Work instructions
The answer must be a single number: how many lines in the entries hold the string "Kubernetes".

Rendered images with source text
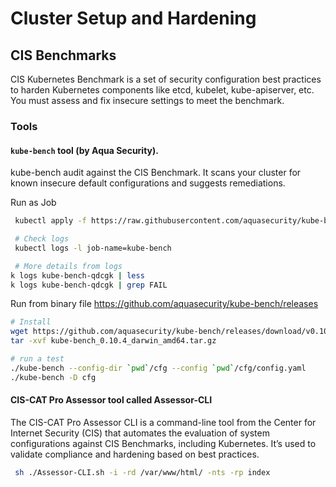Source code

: # Cluster Setup and Hardening

## CIS Benchmarks
CIS Kubernetes Benchmark is a set of security configuration best practices to harden Kubernetes components like etcd, kubelet, kube-apiserver, etc. You must assess and fix insecure settings to meet the benchmark.

### Tools
#### `kube-bench` tool (by Aqua Security).
kube-bench audit against the CIS Benchmark. It scans your cluster for known insecure default configurations and suggests remediations.

Run as Job
```bash
 kubectl apply -f https://raw.githubusercontent.com/aquasecurity/kube-bench/main/job.yaml

 # Check logs
 kubectl logs -l job-name=kube-bench

 # More details from logs
k logs kube-bench-qdcgk | less
k logs kube-bench-qdcgk | grep FAIL

```

 Run from binary file https://github.com/aquasecurity/kube-bench/releases
```bash
# Install
wget https://github.com/aquasecurity/kube-bench/releases/download/v0.10.4/kube-bench_0.10.4_darwin_amd64.tar.gz
tar -xvf kube-bench_0.10.4_darwin_amd64.tar.gz

# run a test
./kube-bench --config-dir `pwd`/cfg --config `pwd`/cfg/config.yaml
./kube-bench -D cfg
```

 #### CIS-CAT Pro Assessor tool called Assessor-CLI
 The CIS-CAT Pro Assessor CLI is a command-line tool from the Center for Internet Security (CIS) that automates the evaluation of system configurations against CIS Benchmarks, including Kubernetes. It’s used to validate compliance and hardening based on best practices.

``` bash
 sh ./Assessor-CLI.sh -i -rd /var/www/html/ -nts -rp index
 ```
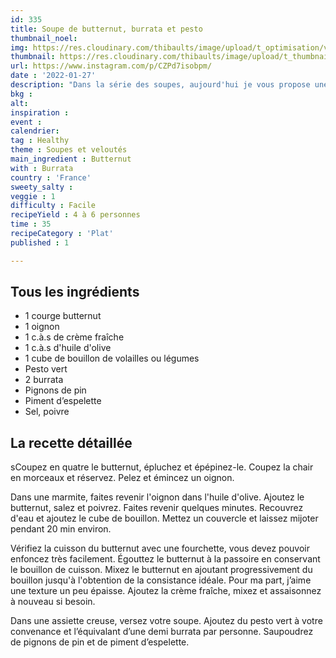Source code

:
 ```yaml
---
id: 335
title: Soupe de butternut, burrata et pesto
thumbnail_noel: 
img: https://res.cloudinary.com/thibaults/image/upload/t_optimisation/v1659530754/Recipes/20220127_soupe_butternut_burrata_pesto.jpg
thumbnail: https://res.cloudinary.com/thibaults/image/upload/t_thumbnail_josie/v1659530754/Recipes/20220127_soupe_butternut_burrata_pesto.jpg
url: https://www.instagram.com/p/CZPd7isobpm/
date : '2022-01-27'
description: "Dans la série des soupes, aujourd'hui je vous propose une soupe de butternut, burrata et pesto."
bkg : 
alt: 
inspiration :
event : 
calendrier: 
tag : Healthy
theme : Soupes et veloutés
main_ingredient : Butternut
with : Burrata
country : 'France'
sweety_salty : 
veggie : 1
difficulty : Facile
recipeYield : 4 à 6 personnes
time : 35
recipeCategory : 'Plat'
published : 1

---
```

## Tous les ingrédients
 - 1 courge butternut
 - 1 oignon
 - 1 c.à.s de crème fraîche
 - 1 c.à.s d'huile d'olive
 - 1 cube de bouillon de volailles ou légumes
 - Pesto vert
 - 2 burrata
 - Pignons de pin
 - Piment d’espelette
 - Sel, poivre 

## La recette détaillée
sCoupez en quatre le butternut, épluchez et épépinez-le. Coupez la chair en morceaux et réservez. Pelez et émincez un oignon.

Dans une marmite, faites revenir l'oignon dans l'huile d'olive. Ajoutez le butternut, salez et poivrez. Faites revenir quelques minutes. Recouvrez d'eau et ajoutez le cube de bouillon. Mettez un couvercle et laissez mijoter pendant 20 min environ.

Vérifiez la cuisson du butternut avec une fourchette, vous devez pouvoir enfoncez très facilement. Égouttez le butternut à la passoire en conservant le bouillon de cuisson. Mixez le butternut en ajoutant progressivement du bouillon jusqu'à l'obtention de la consistance idéale. Pour ma part, j’aime une texture un peu épaisse. Ajoutez la crème fraîche, mixez et assaisonnez à nouveau si besoin.

Dans une assiette creuse, versez votre soupe. Ajoutez du pesto vert à votre convenance et l’équivalant d’une demi burrata par personne. Saupoudrez de pignons de pin et de piment d’espelette.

Solved problem
2